*ACTIVITY*:
Where a line in the records below includes "dracula", pull that line out.

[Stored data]
○ ○ ○

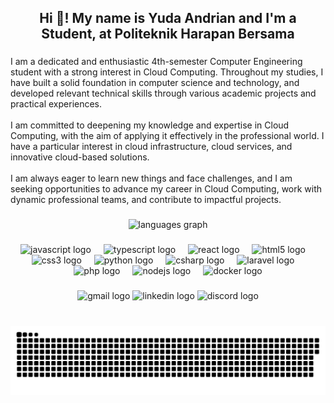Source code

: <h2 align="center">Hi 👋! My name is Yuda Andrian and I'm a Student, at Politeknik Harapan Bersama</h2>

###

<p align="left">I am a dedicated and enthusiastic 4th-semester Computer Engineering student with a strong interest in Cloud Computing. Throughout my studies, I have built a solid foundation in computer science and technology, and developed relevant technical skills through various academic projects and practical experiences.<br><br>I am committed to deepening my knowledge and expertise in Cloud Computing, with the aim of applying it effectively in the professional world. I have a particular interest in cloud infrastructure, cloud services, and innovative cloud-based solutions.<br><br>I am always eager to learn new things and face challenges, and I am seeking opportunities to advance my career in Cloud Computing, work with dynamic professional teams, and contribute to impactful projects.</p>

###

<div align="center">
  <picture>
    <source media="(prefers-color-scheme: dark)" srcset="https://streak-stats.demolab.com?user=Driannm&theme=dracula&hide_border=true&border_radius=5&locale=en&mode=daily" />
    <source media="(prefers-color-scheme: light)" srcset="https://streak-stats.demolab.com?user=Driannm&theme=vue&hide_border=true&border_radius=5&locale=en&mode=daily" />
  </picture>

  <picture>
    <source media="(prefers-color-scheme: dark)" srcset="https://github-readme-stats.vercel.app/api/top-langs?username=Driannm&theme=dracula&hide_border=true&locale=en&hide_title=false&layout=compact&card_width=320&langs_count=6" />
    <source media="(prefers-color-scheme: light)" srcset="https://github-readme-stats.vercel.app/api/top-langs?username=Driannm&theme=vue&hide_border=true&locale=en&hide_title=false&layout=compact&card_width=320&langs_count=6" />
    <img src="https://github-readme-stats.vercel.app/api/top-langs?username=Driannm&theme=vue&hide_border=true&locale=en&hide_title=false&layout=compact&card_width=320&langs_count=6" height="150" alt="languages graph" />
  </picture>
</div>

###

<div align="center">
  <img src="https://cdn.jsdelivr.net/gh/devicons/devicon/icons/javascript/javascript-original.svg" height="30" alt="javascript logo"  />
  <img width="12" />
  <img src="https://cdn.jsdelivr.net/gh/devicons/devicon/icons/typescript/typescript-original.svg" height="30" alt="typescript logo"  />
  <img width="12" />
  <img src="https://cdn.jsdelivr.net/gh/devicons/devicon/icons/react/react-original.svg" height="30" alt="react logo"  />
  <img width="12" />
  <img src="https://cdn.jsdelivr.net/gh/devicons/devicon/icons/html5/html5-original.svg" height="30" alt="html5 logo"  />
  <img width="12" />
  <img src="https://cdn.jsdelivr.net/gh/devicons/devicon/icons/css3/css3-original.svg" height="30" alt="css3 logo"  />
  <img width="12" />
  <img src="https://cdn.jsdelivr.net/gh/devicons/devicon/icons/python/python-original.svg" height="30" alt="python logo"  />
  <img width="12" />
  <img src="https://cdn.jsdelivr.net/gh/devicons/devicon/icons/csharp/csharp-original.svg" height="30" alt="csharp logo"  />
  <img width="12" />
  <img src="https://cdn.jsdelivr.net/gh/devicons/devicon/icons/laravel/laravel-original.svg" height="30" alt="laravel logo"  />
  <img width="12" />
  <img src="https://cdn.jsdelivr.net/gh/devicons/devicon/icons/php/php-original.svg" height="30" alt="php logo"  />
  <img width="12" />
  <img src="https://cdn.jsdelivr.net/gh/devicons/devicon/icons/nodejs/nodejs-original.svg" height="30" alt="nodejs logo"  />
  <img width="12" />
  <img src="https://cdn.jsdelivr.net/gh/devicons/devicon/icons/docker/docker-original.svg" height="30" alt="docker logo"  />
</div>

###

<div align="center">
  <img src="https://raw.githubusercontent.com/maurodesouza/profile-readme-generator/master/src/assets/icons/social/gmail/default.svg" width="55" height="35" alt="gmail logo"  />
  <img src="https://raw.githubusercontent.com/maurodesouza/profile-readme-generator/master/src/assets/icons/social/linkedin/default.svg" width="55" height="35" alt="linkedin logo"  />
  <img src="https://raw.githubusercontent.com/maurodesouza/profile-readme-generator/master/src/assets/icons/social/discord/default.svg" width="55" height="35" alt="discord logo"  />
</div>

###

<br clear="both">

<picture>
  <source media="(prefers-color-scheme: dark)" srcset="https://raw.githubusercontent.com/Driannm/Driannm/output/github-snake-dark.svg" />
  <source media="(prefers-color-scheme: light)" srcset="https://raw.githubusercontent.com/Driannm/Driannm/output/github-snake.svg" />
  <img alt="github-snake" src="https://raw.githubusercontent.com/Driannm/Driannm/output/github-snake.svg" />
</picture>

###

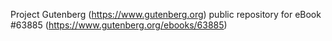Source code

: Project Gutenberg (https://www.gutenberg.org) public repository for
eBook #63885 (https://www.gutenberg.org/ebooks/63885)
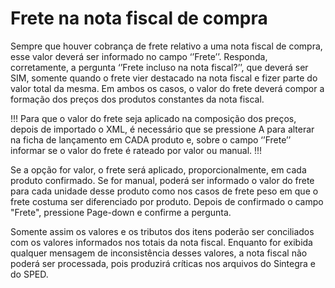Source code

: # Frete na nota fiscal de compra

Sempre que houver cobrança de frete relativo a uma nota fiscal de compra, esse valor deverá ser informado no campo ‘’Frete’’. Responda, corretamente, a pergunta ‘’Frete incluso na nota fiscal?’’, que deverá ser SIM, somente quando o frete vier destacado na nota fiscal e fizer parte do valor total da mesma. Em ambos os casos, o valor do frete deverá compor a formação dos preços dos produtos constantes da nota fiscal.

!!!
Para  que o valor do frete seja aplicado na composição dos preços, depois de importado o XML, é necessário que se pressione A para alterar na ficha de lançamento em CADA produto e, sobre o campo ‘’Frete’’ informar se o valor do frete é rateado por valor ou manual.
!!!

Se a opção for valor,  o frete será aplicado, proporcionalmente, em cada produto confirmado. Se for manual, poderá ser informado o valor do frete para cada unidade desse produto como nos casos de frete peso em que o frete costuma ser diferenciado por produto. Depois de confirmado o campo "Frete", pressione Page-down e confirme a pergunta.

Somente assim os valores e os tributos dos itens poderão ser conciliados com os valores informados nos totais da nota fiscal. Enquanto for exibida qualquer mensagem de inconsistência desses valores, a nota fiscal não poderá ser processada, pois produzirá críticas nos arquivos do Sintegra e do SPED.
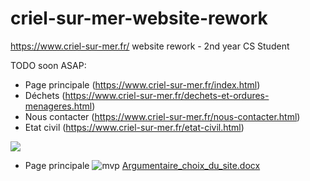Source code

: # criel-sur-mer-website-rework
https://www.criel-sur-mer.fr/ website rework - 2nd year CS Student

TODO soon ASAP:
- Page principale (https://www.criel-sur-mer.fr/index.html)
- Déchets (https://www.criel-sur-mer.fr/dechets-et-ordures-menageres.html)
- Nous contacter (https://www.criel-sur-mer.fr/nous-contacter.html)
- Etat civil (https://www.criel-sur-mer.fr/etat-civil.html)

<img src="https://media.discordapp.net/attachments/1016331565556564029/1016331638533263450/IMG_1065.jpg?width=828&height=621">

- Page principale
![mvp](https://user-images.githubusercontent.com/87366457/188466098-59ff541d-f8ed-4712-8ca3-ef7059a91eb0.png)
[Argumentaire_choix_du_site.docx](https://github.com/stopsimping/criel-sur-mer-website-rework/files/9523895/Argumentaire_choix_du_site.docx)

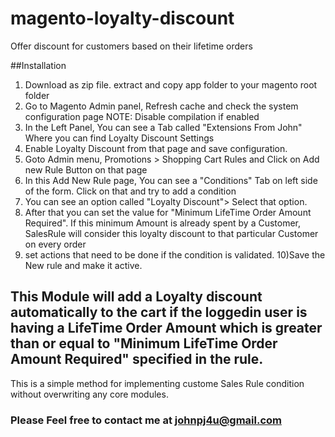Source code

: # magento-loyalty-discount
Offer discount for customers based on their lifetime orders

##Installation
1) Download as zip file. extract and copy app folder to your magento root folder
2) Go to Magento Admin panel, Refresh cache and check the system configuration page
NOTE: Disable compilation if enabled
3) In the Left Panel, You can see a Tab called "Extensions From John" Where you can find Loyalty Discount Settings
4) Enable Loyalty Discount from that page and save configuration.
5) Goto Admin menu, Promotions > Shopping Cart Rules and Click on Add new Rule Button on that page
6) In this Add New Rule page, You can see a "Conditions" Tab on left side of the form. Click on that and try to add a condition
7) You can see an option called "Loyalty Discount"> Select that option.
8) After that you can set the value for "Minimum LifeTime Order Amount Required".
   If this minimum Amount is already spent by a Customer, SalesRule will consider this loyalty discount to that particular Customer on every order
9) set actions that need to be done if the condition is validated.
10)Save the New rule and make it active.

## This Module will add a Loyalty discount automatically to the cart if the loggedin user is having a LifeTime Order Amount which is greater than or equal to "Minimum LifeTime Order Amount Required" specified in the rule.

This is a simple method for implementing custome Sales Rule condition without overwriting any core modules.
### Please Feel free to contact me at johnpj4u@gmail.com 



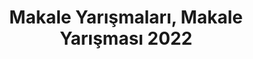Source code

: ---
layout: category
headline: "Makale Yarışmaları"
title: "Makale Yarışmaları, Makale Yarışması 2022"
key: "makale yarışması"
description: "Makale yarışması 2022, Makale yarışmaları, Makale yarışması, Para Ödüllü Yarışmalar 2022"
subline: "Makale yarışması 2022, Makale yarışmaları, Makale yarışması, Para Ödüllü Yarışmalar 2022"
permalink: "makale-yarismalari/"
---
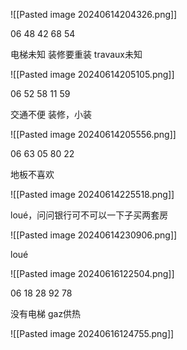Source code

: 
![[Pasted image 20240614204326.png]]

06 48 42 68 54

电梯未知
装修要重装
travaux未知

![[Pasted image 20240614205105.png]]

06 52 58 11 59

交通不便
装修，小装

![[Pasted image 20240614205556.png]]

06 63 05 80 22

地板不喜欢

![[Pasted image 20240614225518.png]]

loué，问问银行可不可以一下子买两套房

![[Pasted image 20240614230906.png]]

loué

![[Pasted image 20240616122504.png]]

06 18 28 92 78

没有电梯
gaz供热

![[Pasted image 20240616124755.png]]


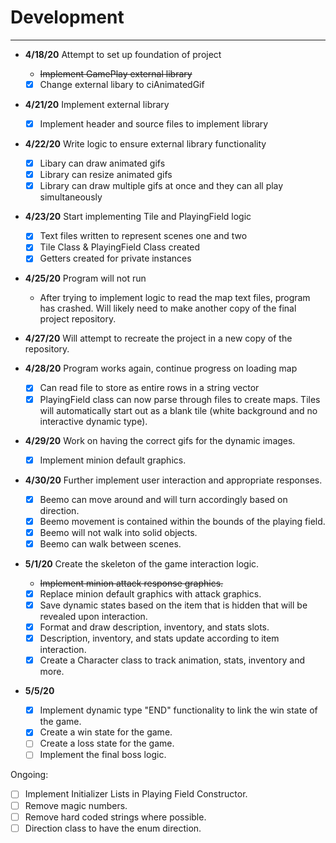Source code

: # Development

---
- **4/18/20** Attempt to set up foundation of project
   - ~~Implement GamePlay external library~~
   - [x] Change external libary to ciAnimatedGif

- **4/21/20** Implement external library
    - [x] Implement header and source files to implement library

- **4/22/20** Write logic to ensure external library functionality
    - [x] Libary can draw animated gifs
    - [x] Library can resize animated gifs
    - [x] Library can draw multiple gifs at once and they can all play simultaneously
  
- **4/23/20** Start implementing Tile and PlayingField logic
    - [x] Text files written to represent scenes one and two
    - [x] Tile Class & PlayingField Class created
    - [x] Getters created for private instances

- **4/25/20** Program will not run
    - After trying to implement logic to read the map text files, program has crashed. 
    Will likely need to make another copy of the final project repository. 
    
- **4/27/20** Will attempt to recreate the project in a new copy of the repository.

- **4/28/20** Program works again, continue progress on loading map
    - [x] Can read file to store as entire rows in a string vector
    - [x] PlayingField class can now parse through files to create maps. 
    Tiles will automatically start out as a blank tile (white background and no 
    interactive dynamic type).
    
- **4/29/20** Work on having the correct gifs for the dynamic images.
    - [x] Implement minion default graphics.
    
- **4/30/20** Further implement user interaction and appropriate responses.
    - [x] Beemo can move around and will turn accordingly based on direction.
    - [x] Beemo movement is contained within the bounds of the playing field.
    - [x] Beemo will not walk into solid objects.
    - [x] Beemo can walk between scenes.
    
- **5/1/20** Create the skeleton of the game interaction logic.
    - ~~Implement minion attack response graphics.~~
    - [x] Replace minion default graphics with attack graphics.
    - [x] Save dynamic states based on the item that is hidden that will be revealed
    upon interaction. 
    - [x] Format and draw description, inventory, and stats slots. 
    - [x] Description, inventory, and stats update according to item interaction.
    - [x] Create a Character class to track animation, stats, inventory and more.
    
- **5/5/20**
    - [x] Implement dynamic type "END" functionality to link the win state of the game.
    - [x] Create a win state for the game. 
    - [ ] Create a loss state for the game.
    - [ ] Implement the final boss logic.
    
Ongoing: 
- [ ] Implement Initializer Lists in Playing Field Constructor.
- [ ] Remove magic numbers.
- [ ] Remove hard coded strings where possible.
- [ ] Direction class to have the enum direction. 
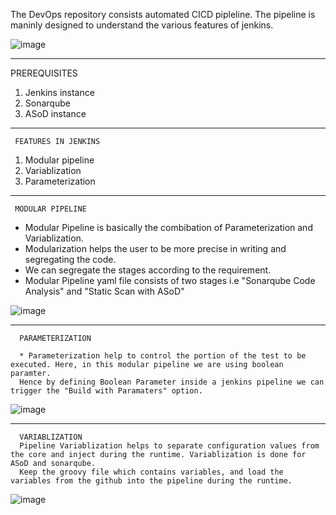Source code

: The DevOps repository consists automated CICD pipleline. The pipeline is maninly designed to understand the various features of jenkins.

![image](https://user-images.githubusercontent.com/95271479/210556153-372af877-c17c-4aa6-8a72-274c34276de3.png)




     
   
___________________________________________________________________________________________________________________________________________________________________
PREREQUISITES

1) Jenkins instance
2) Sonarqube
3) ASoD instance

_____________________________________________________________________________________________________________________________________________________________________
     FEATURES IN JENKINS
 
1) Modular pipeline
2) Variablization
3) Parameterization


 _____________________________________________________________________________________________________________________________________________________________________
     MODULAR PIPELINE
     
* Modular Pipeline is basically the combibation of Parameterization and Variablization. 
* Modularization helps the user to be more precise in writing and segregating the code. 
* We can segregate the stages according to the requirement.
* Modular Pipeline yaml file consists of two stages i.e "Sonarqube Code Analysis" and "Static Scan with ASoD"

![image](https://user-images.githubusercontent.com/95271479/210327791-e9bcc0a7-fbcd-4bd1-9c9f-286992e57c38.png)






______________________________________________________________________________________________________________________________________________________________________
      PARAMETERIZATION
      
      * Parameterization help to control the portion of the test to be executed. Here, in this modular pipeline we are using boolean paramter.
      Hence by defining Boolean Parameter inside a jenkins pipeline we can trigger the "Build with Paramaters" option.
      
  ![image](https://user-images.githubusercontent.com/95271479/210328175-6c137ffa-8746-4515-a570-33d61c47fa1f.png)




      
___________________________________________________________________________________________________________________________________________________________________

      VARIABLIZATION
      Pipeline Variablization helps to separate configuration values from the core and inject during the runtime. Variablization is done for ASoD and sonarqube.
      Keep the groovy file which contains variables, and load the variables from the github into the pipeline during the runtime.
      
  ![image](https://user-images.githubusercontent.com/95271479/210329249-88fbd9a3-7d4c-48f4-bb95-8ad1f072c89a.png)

○ ○ ○

*ANSWER TO THIS EXERCISE*:
    <source media="(prefers-color-scheme: dark)" srcset="https://streak-stats.demolab.com?user=Driannm&theme=dracula&hide_border=true&border_radius=5&locale=en&mode=daily" />
    <source media="(prefers-color-scheme: dark)" srcset="https://github-readme-stats.vercel.app/api/top-langs?username=Driannm&theme=dracula&hide_border=true&locale=en&hide_title=false&layout=compact&card_width=320&langs_count=6" />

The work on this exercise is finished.